図解
※記事などの内容は2019年1月17日掲載時のものです
厚生労働省が誤った手法で毎月勤労統計調査を行っていた問題で、政府は17日、同省の鈴木俊彦事務次官ら幹部を処分する方向で検討に入った。同省は弁護士らを交えた特別監察委員会で原因を究明し、それを踏まえて具体的な処分内容を決める。調査の手引書にあった不適切な調査方法を容認する記述を削除して隠蔽(いんぺい)しようとした疑いも浮上し、問題の根深さが浮き彫りになった。
事務次官らの処分は、雇用・労災保険の追加給付などで政府の予算案が修正に追い込まれる異例の事態となったことを重視した。根本匠厚労相は同日、記者団に対し、処分について「事実がどうであったかを踏まえ、対応したい」と語った。
毎月勤労統計調査をめぐっては、500人以上の事業所は全数調査とするよう定められているのに、厚労省は2004年から東京都で不正な抽出調査を継続。
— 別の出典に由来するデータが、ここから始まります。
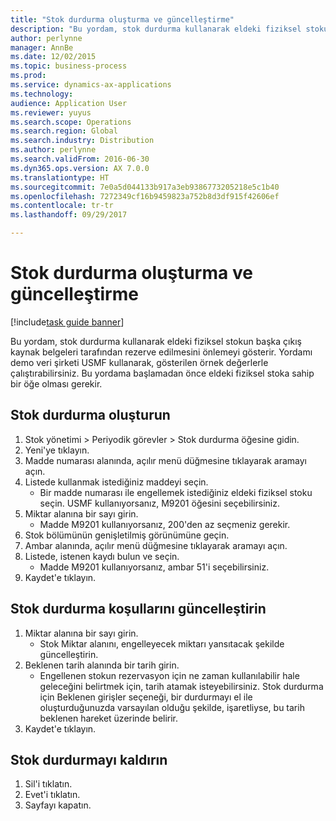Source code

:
 ```yaml
---
title: "Stok durdurma oluşturma ve güncelleştirme"
description: "Bu yordam, stok durdurma kullanarak eldeki fiziksel stokun başka çıkış kaynak belgeleri tarafından rezerve edilmesini önlemeyi gösterir."
author: perlynne
manager: AnnBe
ms.date: 12/02/2015
ms.topic: business-process
ms.prod: 
ms.service: dynamics-ax-applications
ms.technology: 
audience: Application User
ms.reviewer: yuyus
ms.search.scope: Operations
ms.search.region: Global
ms.search.industry: Distribution
ms.author: perlynne
ms.search.validFrom: 2016-06-30
ms.dyn365.ops.version: AX 7.0.0
ms.translationtype: HT
ms.sourcegitcommit: 7e0a5d044133b917a3eb9386773205218e5c1b40
ms.openlocfilehash: 7272349cf16b9459823a752b8d3df915f42606ef
ms.contentlocale: tr-tr
ms.lasthandoff: 09/29/2017

---
```

# <a name="create-and-maintain-inventory-blocking"></a>Stok durdurma oluşturma ve güncelleştirme

[!include[task guide banner](../../includes/task-guide-banner.md)]

Bu yordam, stok durdurma kullanarak eldeki fiziksel stokun başka çıkış kaynak belgeleri tarafından rezerve edilmesini önlemeyi gösterir. Yordamı demo veri şirketi USMF kullanarak, gösterilen örnek değerlerle çalıştırabilirsiniz. Bu yordama başlamadan önce eldeki fiziksel stoka sahip bir öğe olması gerekir.


## <a name="create-an-inventory-blocking"></a>Stok durdurma oluşturun
1. Stok yönetimi > Periyodik görevler > Stok durdurma öğesine gidin.
2. Yeni'ye tıklayın.
3. Madde numarası alanında, açılır menü düğmesine tıklayarak aramayı açın.
4. Listede kullanmak istediğiniz maddeyi seçin.
    * Bir madde numarası ile engellemek istediğiniz eldeki fiziksel stoku seçin. USMF kullanıyorsanız, M9201 öğesini seçebilirsiniz.  
5. Miktar alanına bir sayı girin.
    * Madde M9201 kullanıyorsanız, 200'den az seçmeniz gerekir.  
6. Stok bölümünün genişletilmiş görünümüne geçin.
7. Ambar alanında, açılır menü düğmesine tıklayarak aramayı açın.
8. Listede, istenen kaydı bulun ve seçin.
    * Madde M9201 kullanıyorsanız, ambar 51'i seçebilirsiniz.  
9. Kaydet'e tıklayın.

## <a name="update-the-conditions-of-the-inventory-blocking"></a>Stok durdurma koşullarını güncelleştirin
1. Miktar alanına bir sayı girin.
    * Stok Miktar alanını, engelleyecek miktarı yansıtacak şekilde güncelleştirin.  
2. Beklenen tarih alanında bir tarih girin.
    * Engellenen stokun rezervasyon için ne zaman kullanılabilir hale geleceğini belirtmek için, tarih atamak isteyebilirsiniz. Stok durdurma için Beklenen girişler seçeneği, bir durdurmayı el ile oluşturduğunuzda varsayılan olduğu şekilde, işaretliyse, bu tarih beklenen hareket üzerinde belirir.  
3. Kaydet'e tıklayın.

## <a name="remove-the-inventory-blocking"></a>Stok durdurmayı kaldırın
1. Sil'i tıklatın.
2. Evet'i tıklatın.
3. Sayfayı kapatın.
統計を所管する総務省に対し、実態とは異なり、全数調査を行っているかのように届け出ていた。
さらに、毎月勤労統計の調査手法などが詳しく記載された「事務取扱要領」と呼ばれる手引書の04年版には「全数調査をしなくても統計の精度は確保できる」といった趣旨の表現があったが、15年版では削除されていたことも17日、判明した。